What is being asked:
Return each line of the entries that mentions the word "other".

Data to use:
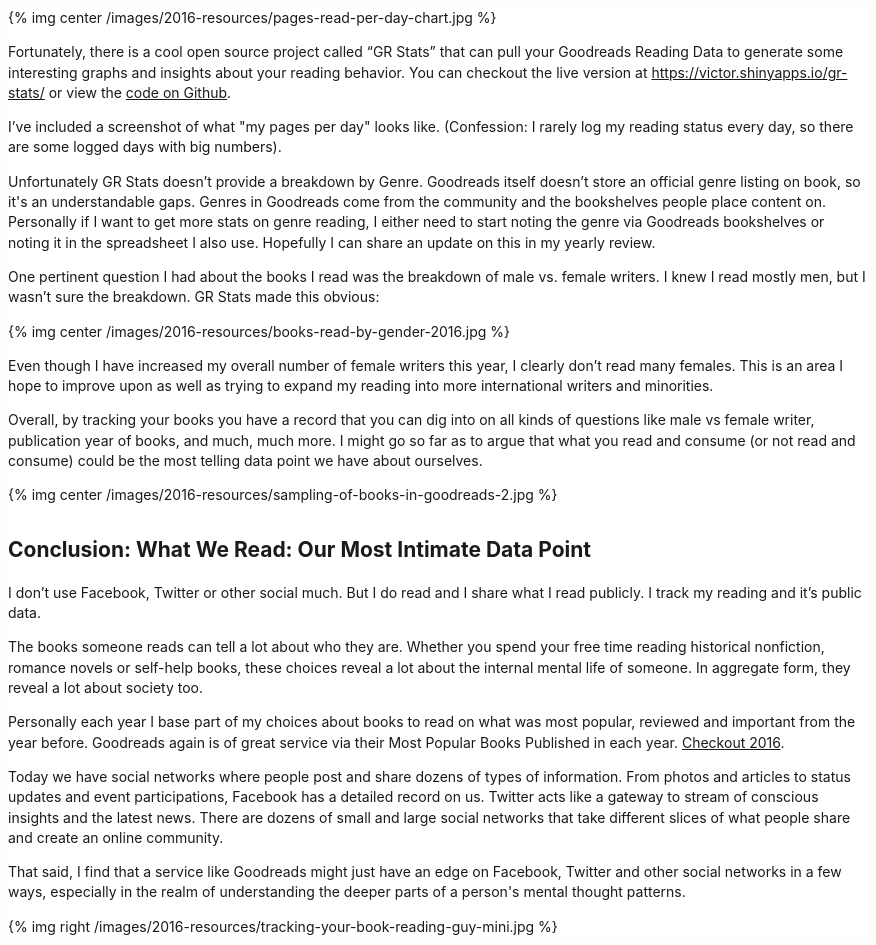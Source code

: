 {% img center /images/2016-resources/pages-read-per-day-chart.jpg %}

Fortunately, there is a cool open source project called “GR Stats” that can pull your Goodreads Reading Data to generate some interesting graphs and insights about your reading behavior. You can checkout the live version at https://victor.shinyapps.io/gr-stats/ or view the [code on Github](https://github.com/VictorDavis/gr-stats). 

I’ve included a screenshot of what "my pages per day" looks like. (Confession: I rarely log my reading status every day, so there are some logged days with big numbers). 

Unfortunately GR Stats doesn’t provide a breakdown by Genre. Goodreads itself doesn’t store an official genre listing on book, so it's an understandable gaps. Genres in Goodreads come from the community and the bookshelves people place content on. Personally if I want to get more stats on genre reading, I either need to start noting the genre via Goodreads bookshelves or noting it in the spreadsheet I also use. Hopefully I can share an update on this in my yearly review. 

One pertinent question I had about the books I read was the breakdown of male vs. female writers. I knew I read mostly men, but I wasn’t sure the breakdown. GR Stats made this obvious:

{% img center /images/2016-resources/books-read-by-gender-2016.jpg %}

Even though I have increased my overall number of female writers this year, I clearly don’t read many females. This is an area I hope to improve upon as well as trying to expand my reading into more international writers and minorities. 

Overall, by tracking your books you have a record that you can dig into on all kinds of questions like male vs female writer, publication year of books, and much, much more. I might go so far as to argue that what you read and consume (or not read and consume) could be the most telling data point we have about ourselves. 

{% img center /images/2016-resources/sampling-of-books-in-goodreads-2.jpg %}

## Conclusion: What We Read: Our Most Intimate Data Point

I don’t use Facebook, Twitter or other social much. But I do read and I share what I read publicly. I track my reading and it’s public data. 

The books someone reads can tell a lot about who they are. Whether you spend your free time reading historical nonfiction, romance novels or self-help books, these choices reveal a lot about the internal mental life of someone. In aggregate form, they reveal a lot about society too. 

Personally each year I base part of my choices about books to read on what was most popular, reviewed and important from the year before. Goodreads again is of great service via their Most Popular Books Published in each year. [Checkout 2016](https://www.goodreads.com/book/popular_by_date/2015). 

Today we have social networks where people post and share dozens of types of information. From photos and articles to status updates and event participations, Facebook has a detailed record on us. Twitter acts like a gateway to stream of conscious insights and the latest news. There are dozens of small and large social networks that take different slices of what people share and create an online community. 

That said, I find that a service like Goodreads might just have an edge on Facebook, Twitter and other social networks in a few ways, especially in the realm of understanding the deeper parts of a person's mental thought patterns. 

{% img right /images/2016-resources/tracking-your-book-reading-guy-mini.jpg %}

Exercise solution:
I don’t use Facebook, Twitter or other social much. But I do read and I share what I read publicly. I track my reading and it’s public data. 
That said, I find that a service like Goodreads might just have an edge on Facebook, Twitter and other social networks in a few ways, especially in the realm of understanding the deeper parts of a person's mental thought patterns. 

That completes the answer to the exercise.